The editing is absolutely mind-blowing, with the film at times cutting on action during a fight scene between several dimensions all at once. The fracturing effect that is used in tandem with the camera is a perfect way to encapsulate the split feelings and universes that occur throughout the film.

In time, this film may act as a masterclass on how to edit a billion different sequences, takes and ideas together into a singular film. Its ability to cut between different universes during a sequence and tie each and every individual scene together into a unified motif is jaw-dropping.

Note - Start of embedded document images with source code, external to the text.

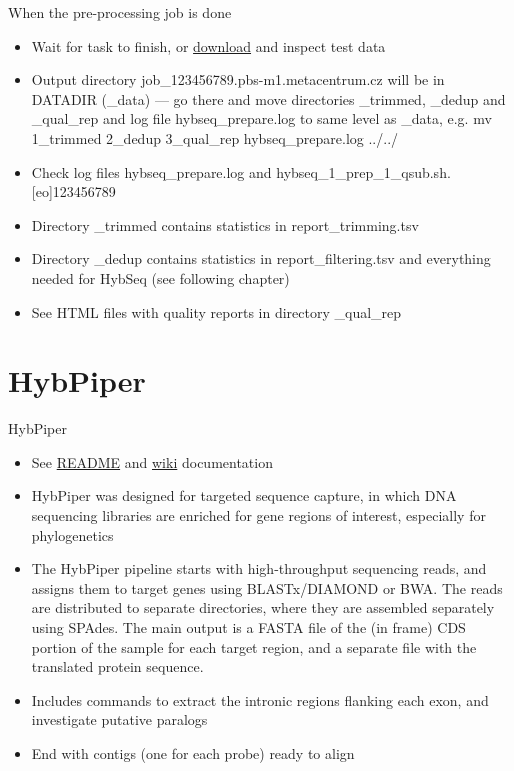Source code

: \documentclass[compress,  xelatex, 11pt, xcolor=x11names, aspectratio=169,
	hyperref={
		bookmarks=true,
		unicode=true,
		colorlinks=true,
		pdftitle={HybSeq course},
		plainpages=false,
		pdfauthor={Vojtech Zeisek},
		pdfsubject={Practical processing of HybSeq target enrichment sequencing data on computing grids like MetaCentrum},
		pdfcreator={XeLaTeX},
		pdfkeywords={BASH, command line, GNU, HybSeq, Linux, MetaCentrum, sequencing shell, target enrichment},
		linkcolor=Turquoise4, %
		anchorcolor=DodgerBlue4, %
		citecolor=DodgerBlue4, %
		filecolor=DodgerBlue4, %
		menucolor=Tan4, %
		urlcolor=DarkOliveGreen4 %
		},
	url={hyphens, lowtilde} %
	]{beamer}
\renewcommand{\texttt}[1]{\colorbox{Cornsilk2}{{\ttfamily #1}}}
\begin{document}
\begin{frame}{When the pre-processing job is done}
	\begin{itemize}
		\item Wait for task to finish, or \href{https://botany.natur.cuni.cz/zeisek/hybseq_course_zingibers_1_prepared.zip}{download} and inspect test data
		\item Output directory \texttt{job\_123456789.pbs-m1.metacentrum.cz} will be in \texttt{DATADIR} (\texttt{0\_data}) --- go there and move directories \texttt{1\_trimmed}, \texttt{2\_dedup} and \texttt{3\_qual\_rep} and log file \texttt{hybseq\_prepare.log} to same level as \texttt{0\_data}, e.g. \texttt{mv 1\_trimmed 2\_dedup 3\_qual\_rep hybseq\_prepare.log ../../}
		\item Check log files \texttt{hybseq\_prepare.log} and \texttt{hybseq\_1\_prep\_1\_qsub.sh.[eo]123456789}
		\item Directory \texttt{1\_trimmed} contains statistics in \texttt{report\_trimming.tsv}
		\item Directory \texttt{2\_dedup} contains statistics in \texttt{report\_filtering.tsv} and everything needed for HybSeq (see following chapter)
		\item See HTML files with quality reports in directory \texttt{3\_qual\_rep}
	\end{itemize}
\end{frame}

\section{HybPiper}

\begin{frame}{HybPiper}
	\begin{itemize}
		\item See \href{https://github.com/mossmatters/HybPiper\#readme}{README} and \href{https://github.com/mossmatters/HybPiper/wiki}{wiki} documentation
		\item HybPiper was designed for targeted sequence capture, in which DNA sequencing libraries are enriched for gene regions of interest, especially for phylogenetics
		\item The HybPiper pipeline starts with high-throughput sequencing reads, and assigns them to target genes using BLASTx/DIAMOND or BWA. The reads are distributed to separate directories, where they are assembled separately using SPAdes. The main output is a FASTA file of the (in frame) CDS portion of the sample for each target region, and a separate file with the translated protein sequence.
		\item Includes commands to extract the intronic regions flanking each exon, and investigate putative paralogs
		\item End with contigs (one for each probe) ready to align
	\end{itemize}
\end{frame}
\end{document}
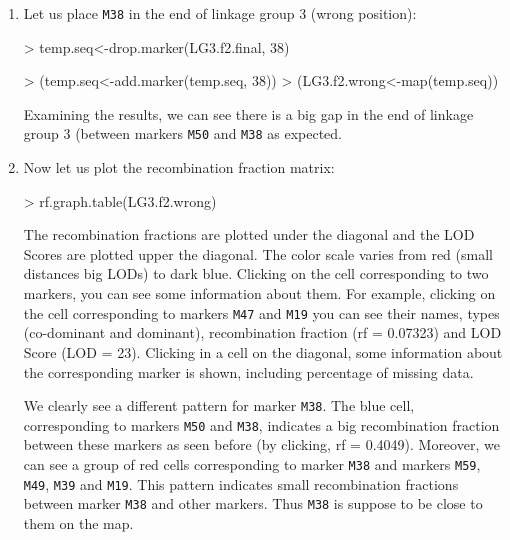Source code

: \documentclass[letterpaper,12pt,oneside]{article}
\begin{document}
\begin{enumerate}
\item Let us place {\tt M38} in the end of linkage group 3 (wrong position):

\begin{Schunk}
\begin{Sinput}
> temp.seq<-drop.marker(LG3.f2.final, 38)
\end{Sinput}
\end{Schunk}

\begin{Schunk}
\begin{Sinput}
> (temp.seq<-add.marker(temp.seq, 38))
> (LG3.f2.wrong<-map(temp.seq))
\end{Sinput}
\end{Schunk}

Examining the results, we can see there is a big gap in the end of linkage group 3 (between markers {\tt M50} and {\tt M38} as expected. 

\item Now let us plot the recombination fraction matrix:

\begin{Schunk}
\begin{Sinput}
> rf.graph.table(LG3.f2.wrong)
\end{Sinput}
\end{Schunk}


The recombination fractions are plotted under the diagonal and the LOD Scores are plotted upper the diagonal. The color scale varies from red (small distances  big LODs) to dark blue. Clicking on the cell corresponding to two markers, you can see some information about them. For example, clicking on the cell corresponding to markers {\tt M47} and {\tt M19} you can see their names, types (co-dominant and dominant), recombination fraction (rf = 0.07323) and LOD Score (LOD = 23). Clicking in a cell on the diagonal, some information about the corresponding marker is shown, including percentage of missing data. 

We clearly see a different pattern for marker {\tt M38}. The blue cell, corresponding to markers {\tt M50} and {\tt M38}, indicates a big recombination fraction between these markers as seen before (by clicking, rf = 0.4049). Moreover, we can see a group of red cells corresponding to marker {\tt M38} and markers {\tt M59}, {\tt M49}, {\tt M39} and {\tt M19}. This pattern indicates small recombination fractions between marker {\tt M38} and other markers. Thus {\tt M38} is suppose to be close to them on the map. 


\end{enumerate}
\end{document}
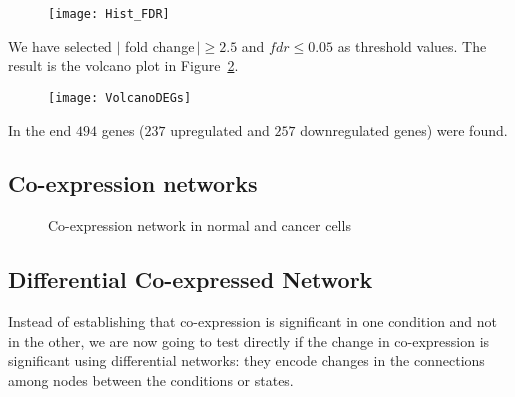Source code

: \documentclass[
10pt, %
a4paper, %
oneside, %
headinclude,footinclude, %
BCOR5mm, %
]{scrartcl}
\begin{document}
\begin{figure}[!h]
\centering 
\texttt{[image: Hist\_FDR]} 
\caption[Histogram of $-\log{(FDR)}$]{} %
\label{fig:2} 
\end{figure}

We have selected  $|$ fold change$\, | \ge 2.5$ and $fdr \le 0.05$ as threshold values. The result is the volcano plot in Figure~\ref{fig:3}.

\begin{figure}[!h]
\centering 
\texttt{[image: VolcanoDEGs]} 
\caption[Volcano Plot]{} %
\label{fig:3} 
\end{figure}

In the end $494$ genes ($237$ upregulated and $257$ downregulated genes) were found.


\subsection{Co-expression networks}


\begin{figure}[!h]
\centering
{} \quad
{} 
\caption[Co-expression network in normal and cancer cells]{Co-expression network in normal and cancer cells} %
\label{fig:esempio}
\end{figure}

\newpage

\subsection{Differential Co-expressed Network}
Instead of establishing that co-expression is significant in one condition and not in the other, we are now going to test directly if the change in co-expression is significant using differential networks: they encode changes in the connections among nodes between the conditions or states.\\
\end{document}
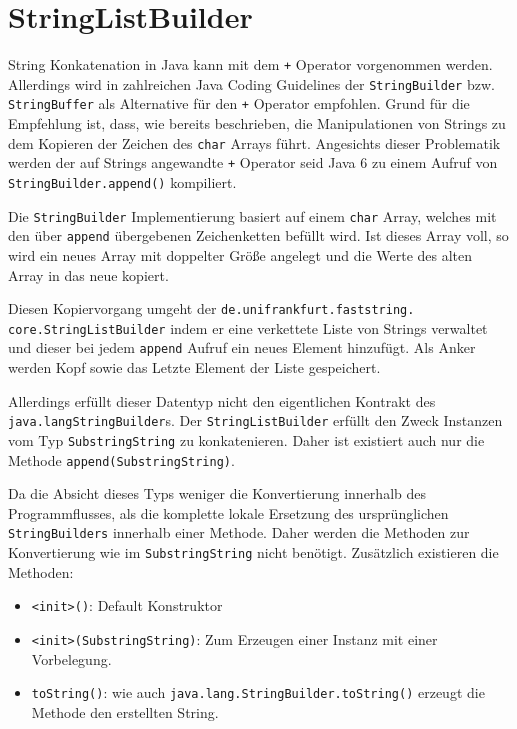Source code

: \section{StringListBuilder} 

String Konkatenation in Java kann mit dem \texttt{+} Operator vorgenommen werden. Allerdings 
wird in zahlreichen Java Coding Guidelines der \texttt{StringBuilder} bzw. \texttt{StringBuffer}
als Alternative für den \texttt{+} Operator empfohlen. Grund für die Empfehlung ist,
dass, wie bereits beschrieben, die Manipulationen von Strings zu dem Kopieren der 
Zeichen des \texttt{char} Arrays führt. Angesichts dieser Problematik werden der auf Strings 
angewandte \texttt{+} Operator seid Java 6 zu einem Aufruf von \texttt{StringBuilder.append()} 
kompiliert.  

Die \texttt{StringBuilder} Implementierung basiert auf einem \texttt{char} Array, welches
mit den über \texttt{append} übergebenen Zeichenketten befüllt wird. Ist dieses Array voll,
so wird ein neues Array mit doppelter Größe angelegt und die Werte des alten Array in das 
neue kopiert.

Diesen Kopiervorgang umgeht der \texttt{de.unifrankfurt.faststring.\\core.StringListBuilder} 
indem er eine verkettete Liste von Strings verwaltet und dieser bei jedem \texttt{append} Aufruf 
ein neues Element hinzufügt. Als Anker werden Kopf sowie das Letzte Element der Liste gespeichert.

Allerdings erfüllt dieser Datentyp nicht den eigentlichen Kontrakt des \texttt{java.langStringBuilder}s.
Der \texttt{StringListBuilder} erfüllt den Zweck Instanzen vom Typ \texttt{SubstringString} 
zu konkatenieren. Daher ist existiert auch nur die Methode \texttt{append(SubstringString)}.

Da die Absicht dieses Typs weniger die Konvertierung innerhalb des Programmflusses, als die komplette
lokale Ersetzung des ursprünglichen \texttt{StringBuilders} innerhalb einer Methode. Daher 
werden die Methoden zur Konvertierung wie im \texttt{SubstringString} nicht benötigt. Zusätzlich 
existieren die Methoden:

\begin{itemize}
	\item \texttt{<init>()}: Default Konstruktor
	\item \texttt{<init>(SubstringString)}: Zum Erzeugen einer Instanz mit einer Vorbelegung.
	\item \texttt{toString()}: wie auch \texttt{java.lang.StringBuilder.toString()} erzeugt die Methode 
	den erstellten String.
\end{itemize}
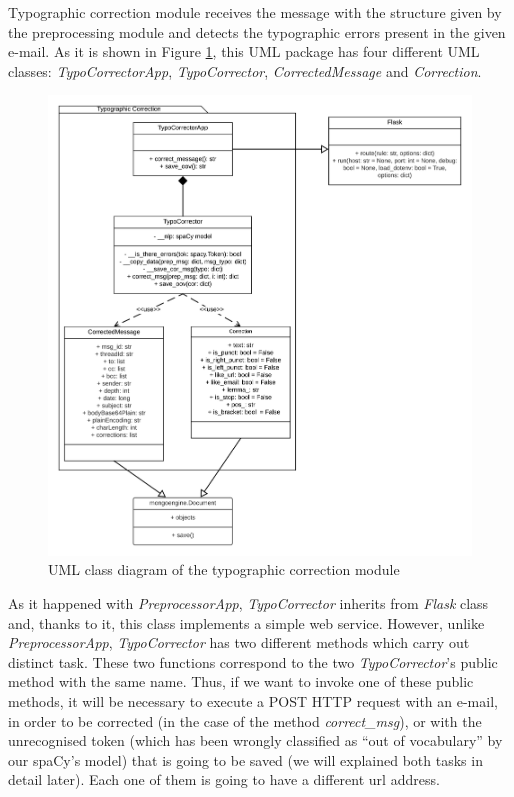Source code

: Typographic correction module receives the message with the structure given by the preprocessing module and detects the typographic errors present in the given e-mail. As it is shown in Figure \ref{fig:umltypo}, this UML package has four different UML classes: \textit{TypoCorrectorApp}, \textit{TypoCorrector}, \textit{CorrectedMessage} and \textit{Correction}.

\begin{figure}[p]
	\centering%
	\centerline{\includegraphics[width=0.9\paperwidth]{Imagenes/Bitmap/Analyser/typoUML.png}}%
	\caption{UML class diagram of the typographic correction module}%
	\label{fig:umltypo}
\end{figure}

As it happened with \textit{PreprocessorApp}, \textit{TypoCorrector} inherits from \textit{Flask} class and, thanks to it, this class implements a simple web service. However, unlike \textit{PreprocessorApp}, \textit{TypoCorrector} has two different methods which carry out distinct task. These two functions correspond to the two \textit{TypoCorrector}'s public method with the same name. Thus, if we want to invoke one of these public methods, it will be necessary to execute a POST HTTP request with an e-mail, in order to be corrected (in the case of the method \textit{correct\_msg}), or with the unrecognised token (which has been wrongly classified as ``out of vocabulary'' by our spaCy's model) that is going to be saved (we will explained both tasks in detail later). Each one of them is going to have a different url address.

Finally, the sound design and the music is all perfect. Everything about it works, whether it’s using cartoon sound effects for a specific sequence, referencing a video game within its sound — I 100% believe that there is a Super Smash Bros. sound effect used — or a beautiful usage of “Clair de Lune” that occurs throughout the film. The sound design and editing match with every other part of the film, along with how every other part is intertwined into each other.

“Everything Everywhere All at Once” is one of a kind. I don’t think there has been or ever will be a movie that captures even a crumb of what this film has to offer. It blends together a universe’s amount of ideas, stories and characters into a wild, emotional film, while infinitely expounding upon that at the same time.

This film is special. We don’t quite get movies that utilize every aspect of filmmaking itself into one film, let alone something that feels like the cosmos aligned to bring two forces together to create something that exudes creativity from its pores.

This film alters everything we perceive film to be. It changes how we view the world and the universe. It makes us question how we view life and everything that it has to offer. It acts as the catalyst to unlock the infinite possibilities that can come about by what cereal you had this morning, what you said to the barista upon ordering your coffee or if you decided to take some kind of risk.

It’s a huge, loud, grand, awesome, terrible, beautiful, incredible and ugly film about the huge, loud, grand, awesome, terrible, beautiful, incredible and ugly parts of life and what we do with it. It takes all of that and puts it into a science fiction, martial arts, metatextual, multi-universal, comedic film that contains an intricate family drama within its core.

Whatever you do, please walk, run, sprint, swim, drive or fly to whatever the closest theater that is playing “Everything Everywhere All at Once” as soon as humanly possible. This is a film that doesn’t just demand to be seen, but it demands to be experienced by anyone, anywhere, at the same time.